Dietary phytoestrogens are ligands for the estrogen receptor and may mimic estrogenic effects in vivo.


To assess the biological activity of isoflavone phytoestrogens, we analyzed the effect of dietary soy isoflavone supplementation on in vivo bioassays of estrogenicity.


Fifty healthy postmenopausal women aged 50-75 y participated in a double-blind, placebo-controlled trial in which they received either soy protein isolate (40 g soy protein, 118 mg isoflavones) or casein placebo. Measurements were made at baseline and at 3 mo.

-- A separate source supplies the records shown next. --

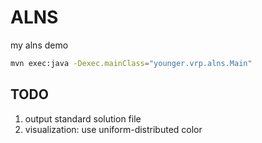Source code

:# ALNS

my alns demo

```sh
mvn exec:java -Dexec.mainClass="younger.vrp.alns.Main"
```

## TODO

1. output standard solution file
2. visualization: use uniform-distributed color
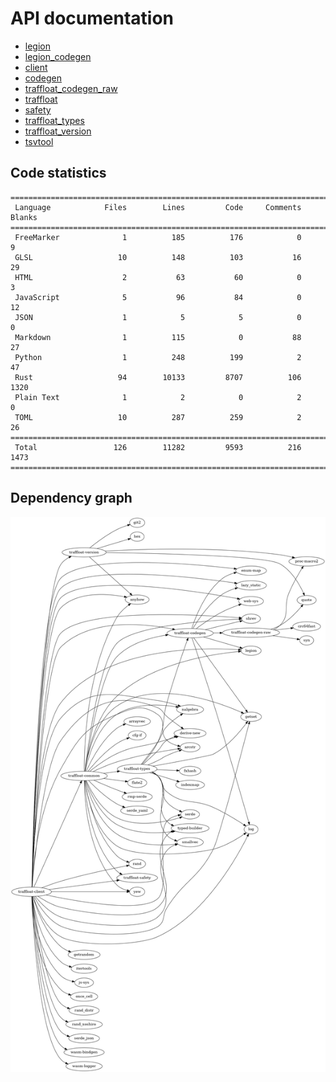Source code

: # API documentation
- [legion](./legion)
- [legion_codegen](./legion_codegen)
- [client](./client)
- [codegen](./codegen)
- [traffloat_codegen_raw](./traffloat_codegen_raw)
- [traffloat](./traffloat)
- [safety](./safety)
- [traffloat_types](./traffloat_types)
- [traffloat_version](./traffloat_version)
- [tsvtool](./tsvtool)

## Code statistics
```
===============================================================================
 Language            Files        Lines         Code     Comments       Blanks
===============================================================================
 FreeMarker              1          185          176            0            9
 GLSL                   10          148          103           16           29
 HTML                    2           63           60            0            3
 JavaScript              5           96           84            0           12
 JSON                    1            5            5            0            0
 Markdown                1          115            0           88           27
 Python                  1          248          199            2           47
 Rust                   94        10133         8707          106         1320
 Plain Text              1            2            0            2            0
 TOML                   10          287          259            2           26
===============================================================================
 Total                 126        11282         9593          216         1473
===============================================================================
```

## Dependency graph
![](./depgraph.png)
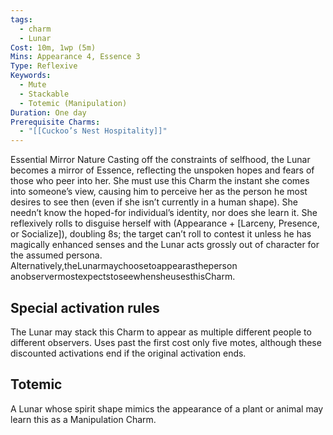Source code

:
 ```yaml
---
tags:
  - charm
  - Lunar
Cost: 10m, 1wp (5m)
Mins: Appearance 4, Essence 3
Type: Reflexive
Keywords:
  - Mute
  - Stackable
  - Totemic (Manipulation)
Duration: One day
Prerequisite Charms:
  - "[[Cuckoo’s Nest Hospitality]]"
---
```

Essential Mirror Nature Casting off the constraints of selfhood, the Lunar becomes a mirror of Essence, reflecting the unspoken hopes and fears of those who peer into her. She must use this Charm the instant she comes into someone’s view, causing him to perceive her as the person he most desires to see then (even if she isn’t currently in a human shape). She needn’t know the hoped-for individual’s identity, nor does she learn it. She reflexively rolls to disguise herself with (Appearance + [Larceny, Presence, or Socialize]), doubling 8s; the target can’t roll to contest it unless he has magically enhanced senses and the Lunar acts grossly out of character for the assumed persona. Alternatively,theLunarmaychoosetoappearastheperson anobservermostexpectstoseewhensheusesthisCharm. 

## Special activation rules

The Lunar may stack this Charm to appear as multiple different people to different observers. Uses past the first cost only five motes, although these discounted activations end if the original activation ends. 
## Totemic 

A Lunar whose spirit shape mimics the appearance of a plant or animal may learn this as a Manipulation Charm.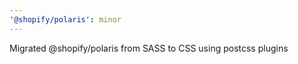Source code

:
 ```yaml
---
'@shopify/polaris': minor
---
```


Migrated @shopify/polaris from SASS to CSS using postcss plugins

Urinary isoflavone excretion was measured to reflect compliance. The bioassays of estrogenicity included measurement of hepatic proteins and gonadotropin concentrations.


Baseline characteristics were not significantly different between the soy and placebo groups. Urinary isoflavone excretion increased in the soy group and at the end of 3 mo was higher in the soy group than in the placebo group. In plasma samples from both groups, C-reactive protein increased significantly over the 3-mo treatment period, whereas sex hormone-binding globulin and thyroid-binding globulin decreased significantly. However, there were no significant differences between the groups in hepatic protein synthesis (change over 3 mo +/- SEM in the soy and placebo groups, respectively): C-reactive protein, 0.42 +/- 0.2 and 0.48 +/- 0.2 U/mL; sex hormone-binding globulin, -6.9 +/- 1.5 and -10.0 +/- 2.1 micro g/mL; thyroid-binding globulin, -16 +/- 8 and -26 +/- 7 nmol/L. Furthermore, gonadotropin and dehydroepiandrosterone sulfate concentrations did not change significantly in either group.


In healthy postmenopausal women, dietary soy isoflavones do not affect in vivo biological indicators of estrogenicity, including hepatic protein synthesis and gonadotropin concentrations. This suggests that soy isoflavones have little biologically relevant estrogenic effect in vivo in postmenopausal women.